Another big trend was Service Oriented Architecture (SOA). SOA was all about dividing the system into services that communicated through well-defined APIs. The microservices architectures are an evolution of SOA, kind of a more agile SOA. You still got your services, but they are typically smaller, you have more of them, they can be deployed independently and they interact often using lightweight REST APIs.

The Data Problem

So far so good. The problem is what to do with the data? Those microservices are supposed to be autonomous. Where do they keep their data? How would they expose their data to other services, applications and users? What about data that needs to be shared by multiple services? Who is the owner? What are the rules of engagement? Lots of big questions. Let’s look at some of the possible approaches to address those questions.

The Naked Database

With the naked database approach you just sidestep the whole issue. You still have your centralized database and all the microservices access it. You pretty much sacrifice the notion of microservices because they are not that autonomous anymore. They depend heavily on the central database. But, they are isolated from each other at the code level and can be deployed independently. Schema changes become a big deal because you have to figure out which microservices may be impacted by the change and upgrade them in tandem. The benefits is good performance (no intermediaries between the DB and the consumers, possible to perform joins at the DB level) and central management. The downside is that if you are at a scale where you need microservices your data is too big for a relational DB anyway and the centralization makes it more difficult due to inadvertent inter-dependencies at the data level between microservices.

Centralized Data Service

You are still using a centralized database, but you put one big service in front of it. This extra layer of indirection allows hiding a big distributed database or even multiple databases behind a single front. You can add transparent caching and do all kinds of smart stuff behind the scenes, including distributed caching, fine-grained access control and more. You can even split your database without telling anyone. This is still not scalable if you have hundreds or thousands of microservices all requiring access to some part of the data.

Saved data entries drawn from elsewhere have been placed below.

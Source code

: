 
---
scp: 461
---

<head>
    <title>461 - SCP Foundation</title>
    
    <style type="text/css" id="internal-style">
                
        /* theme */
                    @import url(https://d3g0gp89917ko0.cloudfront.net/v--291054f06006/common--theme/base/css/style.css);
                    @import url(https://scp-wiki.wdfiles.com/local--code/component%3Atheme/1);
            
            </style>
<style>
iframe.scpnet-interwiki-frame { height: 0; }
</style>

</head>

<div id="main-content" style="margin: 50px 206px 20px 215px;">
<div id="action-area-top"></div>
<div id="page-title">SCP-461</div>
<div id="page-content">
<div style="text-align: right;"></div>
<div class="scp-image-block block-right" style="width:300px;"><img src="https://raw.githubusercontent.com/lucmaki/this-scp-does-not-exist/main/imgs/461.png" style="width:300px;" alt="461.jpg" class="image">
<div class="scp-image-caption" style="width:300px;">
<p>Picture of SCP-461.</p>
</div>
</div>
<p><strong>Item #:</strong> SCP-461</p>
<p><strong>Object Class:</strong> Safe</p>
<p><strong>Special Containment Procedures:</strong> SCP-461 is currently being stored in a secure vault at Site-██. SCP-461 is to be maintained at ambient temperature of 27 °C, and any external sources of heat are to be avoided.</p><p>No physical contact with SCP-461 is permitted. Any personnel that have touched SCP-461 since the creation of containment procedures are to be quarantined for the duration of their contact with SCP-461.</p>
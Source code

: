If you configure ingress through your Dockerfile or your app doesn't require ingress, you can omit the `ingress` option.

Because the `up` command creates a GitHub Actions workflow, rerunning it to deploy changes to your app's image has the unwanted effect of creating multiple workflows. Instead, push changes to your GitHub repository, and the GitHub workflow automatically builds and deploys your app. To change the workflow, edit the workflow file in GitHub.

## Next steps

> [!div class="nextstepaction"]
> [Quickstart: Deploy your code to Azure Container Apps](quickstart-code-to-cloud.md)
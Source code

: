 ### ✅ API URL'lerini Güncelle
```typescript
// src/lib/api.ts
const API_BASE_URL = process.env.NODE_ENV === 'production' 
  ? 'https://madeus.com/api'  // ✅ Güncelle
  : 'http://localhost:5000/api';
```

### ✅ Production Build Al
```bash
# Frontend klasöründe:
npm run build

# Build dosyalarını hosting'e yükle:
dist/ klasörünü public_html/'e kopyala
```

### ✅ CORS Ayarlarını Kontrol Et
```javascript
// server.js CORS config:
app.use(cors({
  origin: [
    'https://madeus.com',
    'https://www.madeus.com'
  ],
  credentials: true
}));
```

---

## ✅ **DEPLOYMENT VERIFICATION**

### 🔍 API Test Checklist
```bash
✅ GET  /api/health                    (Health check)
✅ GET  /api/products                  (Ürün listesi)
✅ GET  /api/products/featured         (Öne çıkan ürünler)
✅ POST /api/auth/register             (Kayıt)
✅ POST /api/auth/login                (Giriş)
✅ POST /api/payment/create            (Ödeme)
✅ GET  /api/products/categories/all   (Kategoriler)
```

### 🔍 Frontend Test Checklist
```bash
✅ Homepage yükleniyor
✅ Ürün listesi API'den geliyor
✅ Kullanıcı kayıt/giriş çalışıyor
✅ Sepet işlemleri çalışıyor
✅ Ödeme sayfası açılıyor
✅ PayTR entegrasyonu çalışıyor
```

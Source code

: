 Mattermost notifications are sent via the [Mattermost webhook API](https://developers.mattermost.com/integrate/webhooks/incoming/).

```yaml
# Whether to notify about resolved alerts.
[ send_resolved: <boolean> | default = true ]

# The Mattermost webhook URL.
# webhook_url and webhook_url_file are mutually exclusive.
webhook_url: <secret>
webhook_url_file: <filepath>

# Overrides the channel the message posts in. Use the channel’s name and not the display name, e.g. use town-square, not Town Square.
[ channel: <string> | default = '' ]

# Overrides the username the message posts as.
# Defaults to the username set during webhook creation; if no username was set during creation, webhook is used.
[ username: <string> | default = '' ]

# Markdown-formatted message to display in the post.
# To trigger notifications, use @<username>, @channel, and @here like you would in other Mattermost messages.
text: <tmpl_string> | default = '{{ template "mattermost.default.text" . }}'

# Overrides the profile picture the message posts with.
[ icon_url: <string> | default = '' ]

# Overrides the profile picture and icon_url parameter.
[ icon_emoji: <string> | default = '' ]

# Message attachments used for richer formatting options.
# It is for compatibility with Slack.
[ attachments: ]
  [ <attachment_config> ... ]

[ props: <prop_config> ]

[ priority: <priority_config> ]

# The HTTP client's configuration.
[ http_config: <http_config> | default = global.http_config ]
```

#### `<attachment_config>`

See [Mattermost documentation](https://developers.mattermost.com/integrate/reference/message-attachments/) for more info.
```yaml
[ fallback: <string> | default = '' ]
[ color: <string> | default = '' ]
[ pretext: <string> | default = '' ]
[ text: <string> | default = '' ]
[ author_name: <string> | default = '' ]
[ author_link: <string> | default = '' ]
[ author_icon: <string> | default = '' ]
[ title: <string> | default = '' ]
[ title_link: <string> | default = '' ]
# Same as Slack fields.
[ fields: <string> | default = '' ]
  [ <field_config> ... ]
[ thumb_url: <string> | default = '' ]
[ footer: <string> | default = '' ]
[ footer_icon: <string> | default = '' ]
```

Generic Micro Data Services

With this approach multiple databases stand on their own and are unaware exactly how the overall system is using them. Each database has a data service associated with it that exposes its data through an API. The API doesn’t have to be a high-overhead REST API. It may use more high-performance technologies such as TCP as long as it is used internally and not exposed to the world. This design is scalable as you can easily add more services and more data without impacting existing services. Performance may be a problem with this approach as services may require to send many individual queries to the generic data service to get the data they need. Several microservices may use data from the same generic data service. All the generic data services may use shared infrastructure. It’s easy to change schema.

Autonomous Microservices

This is the holy grail of microservices. Each microservice is responsible for managing its own data. Nobody even sees the database outside of the service. The data managed by the service is exposed through a custom API that may provide high-level operations and queries that would requires multiple atomic operations with a generic data service. This approach works well if you understand well how your data will be accessed and you don’t need totally ad-hoc queries. Sharing data between microservices is harder, as you need to add any additional access to the API explicitly.

Conclusion

Microservices are a great architecture for large-scale complicated systems. Managing the data of such systems is non-trivial to say the least. There are various options and you’ll have to decide which one works for you. It is also very likely that you’ll use a combination of several approaches.